Exercise details: Among the lines of data below, reproduce only those from the one with "This template provides" through the one with "- Optionally add", exactly as they stand, both ends included.

Saved data entries:
<<<<
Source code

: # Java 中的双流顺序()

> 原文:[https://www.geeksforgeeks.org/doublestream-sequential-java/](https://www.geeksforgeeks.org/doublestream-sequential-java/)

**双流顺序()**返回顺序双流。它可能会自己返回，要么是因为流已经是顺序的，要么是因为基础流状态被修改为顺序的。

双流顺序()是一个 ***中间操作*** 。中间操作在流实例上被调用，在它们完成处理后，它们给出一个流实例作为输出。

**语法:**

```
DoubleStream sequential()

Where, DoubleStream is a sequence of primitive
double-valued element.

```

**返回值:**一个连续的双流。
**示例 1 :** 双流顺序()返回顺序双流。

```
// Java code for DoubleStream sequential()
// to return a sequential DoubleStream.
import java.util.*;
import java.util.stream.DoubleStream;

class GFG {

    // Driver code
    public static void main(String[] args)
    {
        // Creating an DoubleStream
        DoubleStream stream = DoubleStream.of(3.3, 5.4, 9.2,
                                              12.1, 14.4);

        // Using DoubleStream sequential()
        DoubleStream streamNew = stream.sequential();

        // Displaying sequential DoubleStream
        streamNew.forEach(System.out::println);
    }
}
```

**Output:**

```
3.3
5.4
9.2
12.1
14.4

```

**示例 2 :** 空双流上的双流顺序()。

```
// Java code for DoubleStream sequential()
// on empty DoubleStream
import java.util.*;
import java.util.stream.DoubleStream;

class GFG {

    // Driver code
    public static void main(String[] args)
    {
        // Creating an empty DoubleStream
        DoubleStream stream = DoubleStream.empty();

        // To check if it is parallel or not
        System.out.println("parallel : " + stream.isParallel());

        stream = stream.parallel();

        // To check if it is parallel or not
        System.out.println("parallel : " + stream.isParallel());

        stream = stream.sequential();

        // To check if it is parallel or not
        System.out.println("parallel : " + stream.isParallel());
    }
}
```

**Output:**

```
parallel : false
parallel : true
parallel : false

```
>>>>
<<<<
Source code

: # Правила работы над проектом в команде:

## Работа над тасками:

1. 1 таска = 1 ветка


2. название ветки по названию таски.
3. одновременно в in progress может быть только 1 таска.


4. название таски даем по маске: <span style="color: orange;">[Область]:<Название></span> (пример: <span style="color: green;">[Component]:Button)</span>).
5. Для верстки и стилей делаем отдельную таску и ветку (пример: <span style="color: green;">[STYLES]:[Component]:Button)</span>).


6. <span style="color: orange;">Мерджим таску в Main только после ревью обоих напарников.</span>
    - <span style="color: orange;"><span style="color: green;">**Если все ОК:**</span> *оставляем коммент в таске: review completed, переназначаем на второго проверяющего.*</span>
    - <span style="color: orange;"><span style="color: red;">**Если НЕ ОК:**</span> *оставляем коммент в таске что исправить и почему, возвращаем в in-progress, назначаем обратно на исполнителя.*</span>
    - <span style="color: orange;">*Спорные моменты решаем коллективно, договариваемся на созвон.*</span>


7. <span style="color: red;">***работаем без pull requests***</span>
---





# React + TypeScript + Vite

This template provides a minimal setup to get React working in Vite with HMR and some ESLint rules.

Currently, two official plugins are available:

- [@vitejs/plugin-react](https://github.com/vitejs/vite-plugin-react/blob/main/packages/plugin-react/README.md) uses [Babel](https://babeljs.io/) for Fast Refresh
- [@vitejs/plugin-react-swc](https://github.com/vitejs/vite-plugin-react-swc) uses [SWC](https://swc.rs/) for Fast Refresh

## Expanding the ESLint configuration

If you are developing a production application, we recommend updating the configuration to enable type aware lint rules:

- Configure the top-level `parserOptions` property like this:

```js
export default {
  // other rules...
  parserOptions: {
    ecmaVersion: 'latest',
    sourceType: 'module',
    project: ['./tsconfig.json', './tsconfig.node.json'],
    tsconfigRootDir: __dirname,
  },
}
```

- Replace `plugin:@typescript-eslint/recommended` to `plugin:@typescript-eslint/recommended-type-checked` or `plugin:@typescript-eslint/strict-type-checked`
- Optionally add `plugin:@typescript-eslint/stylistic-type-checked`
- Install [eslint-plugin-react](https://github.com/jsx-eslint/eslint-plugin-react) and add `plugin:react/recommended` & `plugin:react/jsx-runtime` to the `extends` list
>>>>
Answer section:
This template provides a minimal setup to get React working in Vite with HMR and some ESLint rules.

Currently, two official plugins are available:

- [@vitejs/plugin-react](https://github.com/vitejs/vite-plugin-react/blob/main/packages/plugin-react/README.md) uses [Babel](https://babeljs.io/) for Fast Refresh
- [@vitejs/plugin-react-swc](https://github.com/vitejs/vite-plugin-react-swc) uses [SWC](https://swc.rs/) for Fast Refresh

## Expanding the ESLint configuration

If you are developing a production application, we recommend updating the configuration to enable type aware lint rules:

- Configure the top-level `parserOptions` property like this:

```js
export default {
  // other rules...
  parserOptions: {
    ecmaVersion: 'latest',
    sourceType: 'module',
    project: ['./tsconfig.json', './tsconfig.node.json'],
    tsconfigRootDir: __dirname,
  },
}
```

- Replace `plugin:@typescript-eslint/recommended` to `plugin:@typescript-eslint/recommended-type-checked` or `plugin:@typescript-eslint/strict-type-checked`
- Optionally add `plugin:@typescript-eslint/stylistic-type-checked`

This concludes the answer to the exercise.